### Your instructions
All the data must be output exactly as given.

-------- Data for analysis --------

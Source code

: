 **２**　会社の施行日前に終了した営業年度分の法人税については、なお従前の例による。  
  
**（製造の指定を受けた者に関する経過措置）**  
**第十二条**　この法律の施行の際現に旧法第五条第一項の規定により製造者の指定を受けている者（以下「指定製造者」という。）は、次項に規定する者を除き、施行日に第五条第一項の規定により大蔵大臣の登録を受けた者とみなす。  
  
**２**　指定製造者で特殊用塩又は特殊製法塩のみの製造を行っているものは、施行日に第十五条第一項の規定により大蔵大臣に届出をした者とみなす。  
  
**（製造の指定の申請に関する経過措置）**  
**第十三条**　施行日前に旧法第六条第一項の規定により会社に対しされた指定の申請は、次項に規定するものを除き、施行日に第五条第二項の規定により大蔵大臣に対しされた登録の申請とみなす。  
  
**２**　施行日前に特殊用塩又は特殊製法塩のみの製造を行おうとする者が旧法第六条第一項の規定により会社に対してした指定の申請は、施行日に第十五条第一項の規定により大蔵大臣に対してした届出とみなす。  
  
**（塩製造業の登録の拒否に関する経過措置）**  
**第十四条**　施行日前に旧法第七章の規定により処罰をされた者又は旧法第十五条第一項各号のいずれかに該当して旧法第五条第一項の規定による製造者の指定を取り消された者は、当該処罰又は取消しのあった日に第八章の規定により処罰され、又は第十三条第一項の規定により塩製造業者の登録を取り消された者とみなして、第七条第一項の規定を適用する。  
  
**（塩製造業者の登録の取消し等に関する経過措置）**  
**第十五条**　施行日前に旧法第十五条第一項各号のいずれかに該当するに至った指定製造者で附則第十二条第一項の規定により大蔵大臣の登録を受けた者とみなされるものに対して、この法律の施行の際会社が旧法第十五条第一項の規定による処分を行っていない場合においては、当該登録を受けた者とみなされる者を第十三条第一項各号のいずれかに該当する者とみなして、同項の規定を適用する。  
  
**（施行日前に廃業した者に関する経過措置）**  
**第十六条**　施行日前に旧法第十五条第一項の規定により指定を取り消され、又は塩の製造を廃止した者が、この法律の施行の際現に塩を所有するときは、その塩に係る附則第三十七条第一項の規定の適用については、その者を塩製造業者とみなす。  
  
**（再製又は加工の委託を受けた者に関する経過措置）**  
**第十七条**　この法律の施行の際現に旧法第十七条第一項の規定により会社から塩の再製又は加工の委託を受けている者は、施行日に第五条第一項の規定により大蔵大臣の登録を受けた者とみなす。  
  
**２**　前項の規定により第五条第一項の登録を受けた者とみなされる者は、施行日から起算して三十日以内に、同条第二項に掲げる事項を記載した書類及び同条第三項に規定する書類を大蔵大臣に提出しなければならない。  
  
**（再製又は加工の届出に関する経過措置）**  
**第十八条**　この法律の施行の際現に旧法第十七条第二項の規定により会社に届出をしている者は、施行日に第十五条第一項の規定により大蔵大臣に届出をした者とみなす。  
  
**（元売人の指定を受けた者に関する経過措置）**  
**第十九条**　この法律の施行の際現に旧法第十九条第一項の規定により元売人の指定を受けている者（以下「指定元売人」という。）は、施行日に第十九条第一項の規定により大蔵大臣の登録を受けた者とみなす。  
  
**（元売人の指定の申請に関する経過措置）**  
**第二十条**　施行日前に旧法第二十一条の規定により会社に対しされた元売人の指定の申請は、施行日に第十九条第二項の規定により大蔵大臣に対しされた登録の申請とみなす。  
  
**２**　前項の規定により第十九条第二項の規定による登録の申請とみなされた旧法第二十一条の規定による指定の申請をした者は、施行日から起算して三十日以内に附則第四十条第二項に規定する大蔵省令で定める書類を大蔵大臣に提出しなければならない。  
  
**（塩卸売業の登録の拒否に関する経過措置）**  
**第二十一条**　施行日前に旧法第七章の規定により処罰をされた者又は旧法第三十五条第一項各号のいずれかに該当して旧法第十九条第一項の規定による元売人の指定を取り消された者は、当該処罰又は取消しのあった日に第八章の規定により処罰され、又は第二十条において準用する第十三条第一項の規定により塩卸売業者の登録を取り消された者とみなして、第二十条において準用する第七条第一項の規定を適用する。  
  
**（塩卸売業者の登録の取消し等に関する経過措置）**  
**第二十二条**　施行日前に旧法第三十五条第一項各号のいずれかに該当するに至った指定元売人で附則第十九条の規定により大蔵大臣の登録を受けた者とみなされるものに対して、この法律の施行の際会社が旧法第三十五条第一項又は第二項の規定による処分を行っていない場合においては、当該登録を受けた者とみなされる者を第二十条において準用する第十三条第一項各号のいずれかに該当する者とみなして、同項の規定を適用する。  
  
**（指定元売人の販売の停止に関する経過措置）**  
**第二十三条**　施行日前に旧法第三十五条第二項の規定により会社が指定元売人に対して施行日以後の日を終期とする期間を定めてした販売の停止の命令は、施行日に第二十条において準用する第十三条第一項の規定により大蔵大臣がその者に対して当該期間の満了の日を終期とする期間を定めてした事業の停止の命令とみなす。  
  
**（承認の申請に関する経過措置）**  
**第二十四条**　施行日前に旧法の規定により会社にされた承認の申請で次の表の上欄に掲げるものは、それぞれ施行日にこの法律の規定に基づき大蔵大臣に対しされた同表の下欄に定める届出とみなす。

--------

### Response
Source code

: **２**　会社の施行日前に終了した営業年度分の法人税については、なお従前の例による。  
  
**（製造の指定を受けた者に関する経過措置）**  
**第十二条**　この法律の施行の際現に旧法第五条第一項の規定により製造者の指定を受けている者（以下「指定製造者」という。）は、次項に規定する者を除き、施行日に第五条第一項の規定により大蔵大臣の登録を受けた者とみなす。  
  
**２**　指定製造者で特殊用塩又は特殊製法塩のみの製造を行っているものは、施行日に第十五条第一項の規定により大蔵大臣に届出をした者とみなす。  
  
**（製造の指定の申請に関する経過措置）**  
**第十三条**　施行日前に旧法第六条第一項の規定により会社に対しされた指定の申請は、次項に規定するものを除き、施行日に第五条第二項の規定により大蔵大臣に対しされた登録の申請とみなす。  
  
**２**　施行日前に特殊用塩又は特殊製法塩のみの製造を行おうとする者が旧法第六条第一項の規定により会社に対してした指定の申請は、施行日に第十五条第一項の規定により大蔵大臣に対してした届出とみなす。  
  
**（塩製造業の登録の拒否に関する経過措置）**  
**第十四条**　施行日前に旧法第七章の規定により処罰をされた者又は旧法第十五条第一項各号のいずれかに該当して旧法第五条第一項の規定による製造者の指定を取り消された者は、当該処罰又は取消しのあった日に第八章の規定により処罰され、又は第十三条第一項の規定により塩製造業者の登録を取り消された者とみなして、第七条第一項の規定を適用する。  
  
**（塩製造業者の登録の取消し等に関する経過措置）**  
**第十五条**　施行日前に旧法第十五条第一項各号のいずれかに該当するに至った指定製造者で附則第十二条第一項の規定により大蔵大臣の登録を受けた者とみなされるものに対して、この法律の施行の際会社が旧法第十五条第一項の規定による処分を行っていない場合においては、当該登録を受けた者とみなされる者を第十三条第一項各号のいずれかに該当する者とみなして、同項の規定を適用する。  
  
**（施行日前に廃業した者に関する経過措置）**  
**第十六条**　施行日前に旧法第十五条第一項の規定により指定を取り消され、又は塩の製造を廃止した者が、この法律の施行の際現に塩を所有するときは、その塩に係る附則第三十七条第一項の規定の適用については、その者を塩製造業者とみなす。  
  
**（再製又は加工の委託を受けた者に関する経過措置）**  
**第十七条**　この法律の施行の際現に旧法第十七条第一項の規定により会社から塩の再製又は加工の委託を受けている者は、施行日に第五条第一項の規定により大蔵大臣の登録を受けた者とみなす。  
  
**２**　前項の規定により第五条第一項の登録を受けた者とみなされる者は、施行日から起算して三十日以内に、同条第二項に掲げる事項を記載した書類及び同条第三項に規定する書類を大蔵大臣に提出しなければならない。  
  
**（再製又は加工の届出に関する経過措置）**  
**第十八条**　この法律の施行の際現に旧法第十七条第二項の規定により会社に届出をしている者は、施行日に第十五条第一項の規定により大蔵大臣に届出をした者とみなす。  
  
**（元売人の指定を受けた者に関する経過措置）**  
**第十九条**　この法律の施行の際現に旧法第十九条第一項の規定により元売人の指定を受けている者（以下「指定元売人」という。）は、施行日に第十九条第一項の規定により大蔵大臣の登録を受けた者とみなす。  
  
**（元売人の指定の申請に関する経過措置）**  
**第二十条**　施行日前に旧法第二十一条の規定により会社に対しされた元売人の指定の申請は、施行日に第十九条第二項の規定により大蔵大臣に対しされた登録の申請とみなす。  
  
**２**　前項の規定により第十九条第二項の規定による登録の申請とみなされた旧法第二十一条の規定による指定の申請をした者は、施行日から起算して三十日以内に附則第四十条第二項に規定する大蔵省令で定める書類を大蔵大臣に提出しなければならない。  
  
**（塩卸売業の登録の拒否に関する経過措置）**  
**第二十一条**　施行日前に旧法第七章の規定により処罰をされた者又は旧法第三十五条第一項各号のいずれかに該当して旧法第十九条第一項の規定による元売人の指定を取り消された者は、当該処罰又は取消しのあった日に第八章の規定により処罰され、又は第二十条において準用する第十三条第一項の規定により塩卸売業者の登録を取り消された者とみなして、第二十条において準用する第七条第一項の規定を適用する。  
  
**（塩卸売業者の登録の取消し等に関する経過措置）**  
**第二十二条**　施行日前に旧法第三十五条第一項各号のいずれかに該当するに至った指定元売人で附則第十九条の規定により大蔵大臣の登録を受けた者とみなされるものに対して、この法律の施行の際会社が旧法第三十五条第一項又は第二項の規定による処分を行っていない場合においては、当該登録を受けた者とみなされる者を第二十条において準用する第十三条第一項各号のいずれかに該当する者とみなして、同項の規定を適用する。  
  
**（指定元売人の販売の停止に関する経過措置）**  
**第二十三条**　施行日前に旧法第三十五条第二項の規定により会社が指定元売人に対して施行日以後の日を終期とする期間を定めてした販売の停止の命令は、施行日に第二十条において準用する第十三条第一項の規定により大蔵大臣がその者に対して当該期間の満了の日を終期とする期間を定めてした事業の停止の命令とみなす。  
  
**（承認の申請に関する経過措置）**  
**第二十四条**　施行日前に旧法の規定により会社にされた承認の申請で次の表の上欄に掲げるものは、それぞれ施行日にこの法律の規定に基づき大蔵大臣に対しされた同表の下欄に定める届出とみなす。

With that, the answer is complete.